Thursday, February 2, 2012

Groundhog's Day

“Another Day Sunrise”
Another day sunrise
Moments before dawn
Sails set
Friends depart
But they are not gone.
That was written by my Uncle Stephen who was the greatest man I ever knew.
On February 1, 1952 one of the most important men in my life was born. 
He had thin red hair and a slow steady gait. 
In his office he had gadgets and do-dads and bits and bobbles. 
In his kitchen he had an armada of little model houses.
In his dining room he had glass shelves covered in Star Trek memorabilia.
In his living room he had wind-up music boxes and the world’s largest collection of B-rated science fiction films all stored in brown boxes with thin faded black text describing the movie and some facts about filming.
In his life he lived simple and relatively lonely. He never married. He didn’t have many friends. What he did have were nephews and nieces that he treated like treasured plants. Plants that would look pretty damn badass with a machete and possibly a katana in some pictures. 
In his actions he was direct. He had honesty in spades. He showed me that solitude was not sadness. That finding the silly in the mundane was amazing. That making doo-dads even if they didn’t work was a great thing. That label makers had many uses.
On March 22, 2004 he died at his kitchen table. It took several days for him to be found. His baby sister who lived less than five miles away refused to drive to his house and see if he was alright. The same sister held his funeral in a Chapel with a pastor presiding. This same sister talked of God and what “Stephen would have wanted.” She said he would have loved the violin. She said a lot of things on his behalf. 
I sat for what felt like eternity listening to what she and others said on his behalf. I listened to my brother cry his way through an Edgar Allen Poe poem that he had spent days searching for. I listened to this pastor talk about heaven and hope and the ending of lives. I sat there and cried and looked at this blown up portrait of him. I sat there and thought about how he didn’t like green or red foods and how he always went to Al’s Pancake Palace and the waitress would bring him an iced tea without asking. I thought about the sweat stain in his truck’s front seat that was dark and pungent that I never wanted to touch. 
I thought about how he always made me try new foods and the careful way he went through every row at the Dollar Store. I thought about the time he took me and my brother to the park and tried to play a camera trick so it looked like we had jumped over a huge stone. I thought about the times he took us to the birdcage movies and how at the arcade he always played Space Invaders. 
I thought about all of these things while sitting next to the man who molested me when I was younger and listening to the woman who told me awful things about my whore mother. I thought about all of these things and I got angry and tearful. I thought about all of the cruel and meaningless things the people on the pew set aside for family had done and I was so angry.
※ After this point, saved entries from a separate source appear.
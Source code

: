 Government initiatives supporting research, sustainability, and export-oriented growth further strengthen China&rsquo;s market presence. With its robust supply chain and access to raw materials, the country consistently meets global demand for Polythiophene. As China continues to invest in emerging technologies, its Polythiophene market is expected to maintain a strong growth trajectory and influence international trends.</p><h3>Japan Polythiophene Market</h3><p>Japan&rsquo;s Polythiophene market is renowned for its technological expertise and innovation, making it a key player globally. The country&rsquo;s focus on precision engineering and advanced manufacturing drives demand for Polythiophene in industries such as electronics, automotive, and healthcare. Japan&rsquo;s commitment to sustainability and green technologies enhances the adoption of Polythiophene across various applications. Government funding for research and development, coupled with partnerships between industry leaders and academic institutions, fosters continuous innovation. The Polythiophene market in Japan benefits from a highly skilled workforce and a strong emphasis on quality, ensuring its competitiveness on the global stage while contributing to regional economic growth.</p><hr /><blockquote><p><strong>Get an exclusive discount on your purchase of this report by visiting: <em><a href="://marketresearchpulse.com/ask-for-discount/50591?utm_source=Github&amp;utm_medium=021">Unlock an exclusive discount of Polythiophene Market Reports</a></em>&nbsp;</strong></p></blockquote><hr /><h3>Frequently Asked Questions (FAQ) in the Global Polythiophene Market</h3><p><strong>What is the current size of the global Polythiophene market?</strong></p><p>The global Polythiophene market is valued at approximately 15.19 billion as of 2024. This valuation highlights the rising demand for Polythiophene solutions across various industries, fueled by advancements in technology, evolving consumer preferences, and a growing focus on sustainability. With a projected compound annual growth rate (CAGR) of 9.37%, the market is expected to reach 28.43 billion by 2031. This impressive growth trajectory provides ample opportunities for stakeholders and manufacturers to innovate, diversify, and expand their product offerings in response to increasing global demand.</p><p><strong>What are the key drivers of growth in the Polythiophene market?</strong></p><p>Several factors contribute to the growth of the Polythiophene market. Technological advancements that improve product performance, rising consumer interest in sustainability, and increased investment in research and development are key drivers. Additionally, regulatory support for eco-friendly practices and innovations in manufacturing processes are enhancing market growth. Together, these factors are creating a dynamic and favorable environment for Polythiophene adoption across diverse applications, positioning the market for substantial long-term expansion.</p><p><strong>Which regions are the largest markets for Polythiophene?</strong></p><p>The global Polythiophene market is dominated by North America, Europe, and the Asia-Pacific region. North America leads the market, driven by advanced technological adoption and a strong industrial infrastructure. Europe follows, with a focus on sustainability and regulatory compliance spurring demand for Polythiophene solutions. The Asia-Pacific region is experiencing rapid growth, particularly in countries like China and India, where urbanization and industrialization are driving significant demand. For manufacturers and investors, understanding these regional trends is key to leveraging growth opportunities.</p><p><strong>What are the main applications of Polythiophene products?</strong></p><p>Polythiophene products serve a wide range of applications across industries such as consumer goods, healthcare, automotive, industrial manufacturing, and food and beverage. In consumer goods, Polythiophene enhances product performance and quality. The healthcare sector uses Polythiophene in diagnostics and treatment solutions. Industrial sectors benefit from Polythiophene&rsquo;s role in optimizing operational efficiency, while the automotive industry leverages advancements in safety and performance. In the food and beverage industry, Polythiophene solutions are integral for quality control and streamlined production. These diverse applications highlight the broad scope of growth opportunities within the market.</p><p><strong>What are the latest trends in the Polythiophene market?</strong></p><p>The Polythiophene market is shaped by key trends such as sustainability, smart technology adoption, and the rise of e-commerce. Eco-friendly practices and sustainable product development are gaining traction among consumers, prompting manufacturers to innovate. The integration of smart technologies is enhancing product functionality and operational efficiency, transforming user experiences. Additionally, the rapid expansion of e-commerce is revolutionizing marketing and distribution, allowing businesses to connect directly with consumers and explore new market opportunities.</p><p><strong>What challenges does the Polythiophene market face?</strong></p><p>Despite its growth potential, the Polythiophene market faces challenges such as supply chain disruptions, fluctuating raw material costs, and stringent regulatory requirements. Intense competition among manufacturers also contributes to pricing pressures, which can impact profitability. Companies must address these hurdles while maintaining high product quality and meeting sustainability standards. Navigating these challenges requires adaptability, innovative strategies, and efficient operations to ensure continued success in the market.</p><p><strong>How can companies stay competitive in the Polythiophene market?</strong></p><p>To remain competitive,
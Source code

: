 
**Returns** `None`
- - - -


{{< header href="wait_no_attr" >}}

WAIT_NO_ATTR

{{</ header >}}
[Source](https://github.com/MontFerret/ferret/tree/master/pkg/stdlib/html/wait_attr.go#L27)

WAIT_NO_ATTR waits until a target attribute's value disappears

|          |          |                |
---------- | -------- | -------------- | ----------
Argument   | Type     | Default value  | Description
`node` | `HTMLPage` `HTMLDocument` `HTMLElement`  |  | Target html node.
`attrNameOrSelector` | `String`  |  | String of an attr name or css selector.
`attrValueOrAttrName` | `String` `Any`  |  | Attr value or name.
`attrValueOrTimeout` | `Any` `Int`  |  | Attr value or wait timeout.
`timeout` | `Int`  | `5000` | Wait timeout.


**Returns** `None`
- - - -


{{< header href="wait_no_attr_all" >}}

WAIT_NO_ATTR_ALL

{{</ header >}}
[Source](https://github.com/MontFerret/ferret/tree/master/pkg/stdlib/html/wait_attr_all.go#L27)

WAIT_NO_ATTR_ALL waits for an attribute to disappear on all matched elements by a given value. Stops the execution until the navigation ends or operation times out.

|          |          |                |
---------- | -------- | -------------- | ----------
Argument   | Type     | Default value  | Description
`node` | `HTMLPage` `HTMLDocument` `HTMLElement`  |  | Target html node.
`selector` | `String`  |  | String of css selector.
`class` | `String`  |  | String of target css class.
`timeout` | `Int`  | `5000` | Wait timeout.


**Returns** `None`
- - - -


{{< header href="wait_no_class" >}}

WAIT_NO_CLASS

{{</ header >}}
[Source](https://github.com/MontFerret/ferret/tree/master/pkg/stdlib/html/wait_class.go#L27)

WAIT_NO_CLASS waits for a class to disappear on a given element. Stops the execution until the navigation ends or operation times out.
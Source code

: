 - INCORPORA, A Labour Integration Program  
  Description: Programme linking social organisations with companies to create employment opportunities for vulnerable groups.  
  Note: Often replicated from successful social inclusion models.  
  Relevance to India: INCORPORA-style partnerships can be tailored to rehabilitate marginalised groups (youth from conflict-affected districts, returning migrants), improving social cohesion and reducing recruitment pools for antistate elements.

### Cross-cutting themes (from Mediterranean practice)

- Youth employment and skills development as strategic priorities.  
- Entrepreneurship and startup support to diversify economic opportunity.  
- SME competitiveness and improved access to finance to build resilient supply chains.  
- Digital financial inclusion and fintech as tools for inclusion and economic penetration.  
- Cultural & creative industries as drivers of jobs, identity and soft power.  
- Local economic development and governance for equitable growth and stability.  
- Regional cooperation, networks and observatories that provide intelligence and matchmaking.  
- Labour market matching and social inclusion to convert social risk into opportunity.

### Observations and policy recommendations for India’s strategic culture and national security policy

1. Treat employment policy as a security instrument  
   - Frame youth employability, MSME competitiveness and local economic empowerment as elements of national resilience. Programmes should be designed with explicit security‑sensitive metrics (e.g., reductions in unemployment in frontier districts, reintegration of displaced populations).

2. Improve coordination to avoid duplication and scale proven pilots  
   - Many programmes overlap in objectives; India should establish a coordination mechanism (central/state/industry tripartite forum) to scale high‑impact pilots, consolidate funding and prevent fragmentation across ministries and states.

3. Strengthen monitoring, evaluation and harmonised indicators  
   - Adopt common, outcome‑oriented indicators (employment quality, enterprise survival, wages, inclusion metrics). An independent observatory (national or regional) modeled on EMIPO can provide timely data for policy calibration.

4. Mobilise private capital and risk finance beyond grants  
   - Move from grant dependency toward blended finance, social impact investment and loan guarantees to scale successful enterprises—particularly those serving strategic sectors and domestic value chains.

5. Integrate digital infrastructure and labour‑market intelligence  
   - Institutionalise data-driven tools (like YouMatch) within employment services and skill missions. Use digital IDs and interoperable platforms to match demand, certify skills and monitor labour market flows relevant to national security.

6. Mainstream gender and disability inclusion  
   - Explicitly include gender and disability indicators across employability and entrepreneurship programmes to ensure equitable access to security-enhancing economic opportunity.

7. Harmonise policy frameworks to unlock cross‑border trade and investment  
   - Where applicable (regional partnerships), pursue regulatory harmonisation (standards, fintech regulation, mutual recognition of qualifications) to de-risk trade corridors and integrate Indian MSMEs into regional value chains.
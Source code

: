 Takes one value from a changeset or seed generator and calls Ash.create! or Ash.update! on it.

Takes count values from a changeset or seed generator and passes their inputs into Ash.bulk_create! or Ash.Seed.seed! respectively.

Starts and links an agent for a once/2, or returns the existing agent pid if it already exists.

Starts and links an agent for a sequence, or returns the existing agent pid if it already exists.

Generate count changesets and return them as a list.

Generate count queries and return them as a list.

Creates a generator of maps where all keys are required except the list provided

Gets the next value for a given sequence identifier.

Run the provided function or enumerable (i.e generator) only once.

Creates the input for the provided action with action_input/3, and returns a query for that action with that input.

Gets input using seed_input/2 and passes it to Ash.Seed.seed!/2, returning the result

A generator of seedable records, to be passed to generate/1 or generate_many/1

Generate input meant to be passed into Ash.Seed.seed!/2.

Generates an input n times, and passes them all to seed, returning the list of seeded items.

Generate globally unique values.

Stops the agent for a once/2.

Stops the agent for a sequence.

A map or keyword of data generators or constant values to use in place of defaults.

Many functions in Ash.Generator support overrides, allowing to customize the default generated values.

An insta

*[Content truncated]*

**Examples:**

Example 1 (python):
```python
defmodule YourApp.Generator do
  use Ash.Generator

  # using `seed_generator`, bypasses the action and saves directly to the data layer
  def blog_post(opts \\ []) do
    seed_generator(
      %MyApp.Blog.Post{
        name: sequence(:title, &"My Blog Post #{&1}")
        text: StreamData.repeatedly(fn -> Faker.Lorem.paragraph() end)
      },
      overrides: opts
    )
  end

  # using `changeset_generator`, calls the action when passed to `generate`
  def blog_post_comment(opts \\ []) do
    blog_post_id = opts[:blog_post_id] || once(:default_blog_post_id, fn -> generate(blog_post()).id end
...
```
Angry that these people had the right to talk on behalf of the one good man in my life. Angry that the pedophile still lived while the greatest man I knew had died. Angry that they had such a right and the privilege to stand there and tell us all what Stephen wanted, who Stephen was. I sat there and burned on the inside and listened to their lies and their legitimate grief and hated. 
I hated the chapel. I hated the pastor. I hated the violin. I hated Stephen’s brothers. I hated his sisters. I hated his friends. I hated everything except that picture. That ridiculously huge picture that was nearly drowned out by the hideous bouquets of flowers around it. 
That night at Stephen’s wake I laughed when my drunk aunt gave me the shirt off her back. I laughed not because Stephen would have wanted me to but because I wanted me to and that, more than the pastor, the chapel, and the awful squeaking violin music is something I knew in my heart that Stephen would have appreciated. 
I will never do anything in his name or because he would have wanted me to because that would go against everything he taught me growing up. I am my own person and the best way I can honor him is to continue being my own person. Proudly and without fanfare, I will be myself. Not because he loved me for me or because he would want me to but because I loved him- love him and this is the best way I can show it. 
Uncle Stephen was the greatest man I knew and he died alone. He loved his toaster oven and worked on traffic lights for a living. His obituary stated he “will be loved” and he is.  
In his words, “I’ve a feeling we’re all just a cornflake / Spilled loose from the box.”